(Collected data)
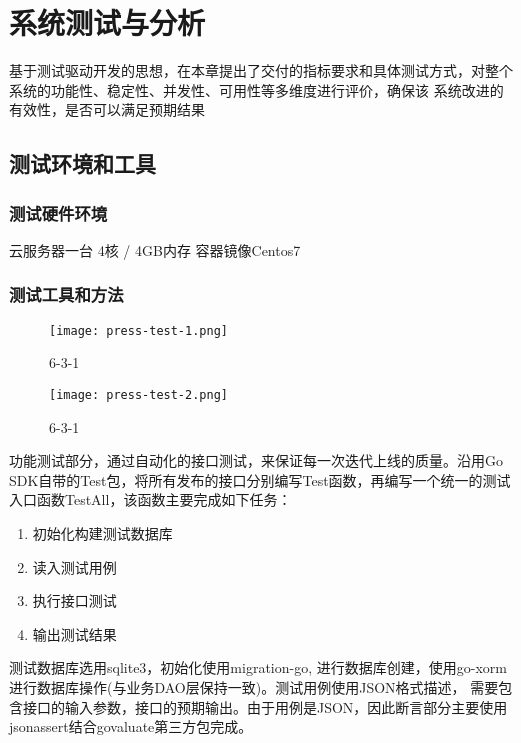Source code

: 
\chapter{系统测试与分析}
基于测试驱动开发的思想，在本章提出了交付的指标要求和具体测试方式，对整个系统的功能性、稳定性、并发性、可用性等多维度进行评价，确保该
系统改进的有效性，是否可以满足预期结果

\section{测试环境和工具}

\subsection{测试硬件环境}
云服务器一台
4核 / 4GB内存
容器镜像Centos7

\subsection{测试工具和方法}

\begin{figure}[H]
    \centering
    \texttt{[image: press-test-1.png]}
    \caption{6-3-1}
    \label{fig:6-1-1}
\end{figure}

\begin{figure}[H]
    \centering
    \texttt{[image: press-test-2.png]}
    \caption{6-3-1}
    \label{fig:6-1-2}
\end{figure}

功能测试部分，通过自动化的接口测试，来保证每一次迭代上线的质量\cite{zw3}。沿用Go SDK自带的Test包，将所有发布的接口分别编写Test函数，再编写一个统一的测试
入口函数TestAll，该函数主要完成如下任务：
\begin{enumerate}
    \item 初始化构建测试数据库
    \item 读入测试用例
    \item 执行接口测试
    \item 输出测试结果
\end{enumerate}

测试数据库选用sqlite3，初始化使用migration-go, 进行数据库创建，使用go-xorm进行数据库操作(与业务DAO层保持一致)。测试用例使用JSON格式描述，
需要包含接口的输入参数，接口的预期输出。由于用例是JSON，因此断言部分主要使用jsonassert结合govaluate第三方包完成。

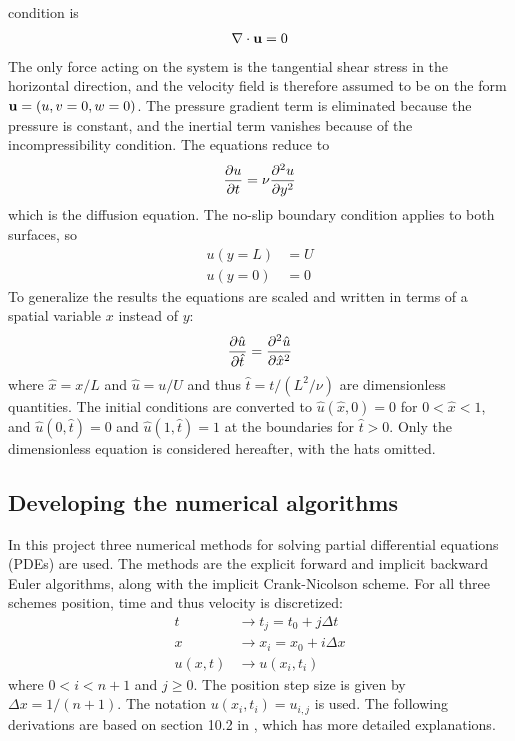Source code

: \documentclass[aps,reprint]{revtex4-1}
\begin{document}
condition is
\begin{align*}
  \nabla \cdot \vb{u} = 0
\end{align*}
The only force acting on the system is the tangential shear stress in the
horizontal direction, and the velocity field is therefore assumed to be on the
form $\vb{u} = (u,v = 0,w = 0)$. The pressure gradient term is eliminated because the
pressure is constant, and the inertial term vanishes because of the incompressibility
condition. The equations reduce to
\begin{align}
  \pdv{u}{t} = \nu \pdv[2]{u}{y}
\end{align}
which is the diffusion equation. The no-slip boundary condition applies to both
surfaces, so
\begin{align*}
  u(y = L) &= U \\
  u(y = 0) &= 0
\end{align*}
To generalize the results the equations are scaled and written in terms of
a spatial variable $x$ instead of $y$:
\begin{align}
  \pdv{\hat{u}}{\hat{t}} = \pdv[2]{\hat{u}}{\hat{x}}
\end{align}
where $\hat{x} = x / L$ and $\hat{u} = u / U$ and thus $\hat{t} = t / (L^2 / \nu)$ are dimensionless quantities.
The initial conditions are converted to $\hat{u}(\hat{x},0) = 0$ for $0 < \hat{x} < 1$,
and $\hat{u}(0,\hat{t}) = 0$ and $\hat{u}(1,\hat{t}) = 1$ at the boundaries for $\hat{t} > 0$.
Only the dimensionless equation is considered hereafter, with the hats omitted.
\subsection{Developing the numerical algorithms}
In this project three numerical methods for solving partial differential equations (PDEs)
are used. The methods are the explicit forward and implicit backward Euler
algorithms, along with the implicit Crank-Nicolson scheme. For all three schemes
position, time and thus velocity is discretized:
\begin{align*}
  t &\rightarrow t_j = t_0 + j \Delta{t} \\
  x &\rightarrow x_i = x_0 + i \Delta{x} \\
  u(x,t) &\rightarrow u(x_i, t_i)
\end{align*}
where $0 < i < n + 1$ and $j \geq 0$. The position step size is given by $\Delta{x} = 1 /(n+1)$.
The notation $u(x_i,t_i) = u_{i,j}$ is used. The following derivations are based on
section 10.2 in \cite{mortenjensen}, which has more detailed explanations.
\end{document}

What is needed
Count how many lines in the data above hold the string "algorithms", and give the number with no other words.

Solution to this problem
2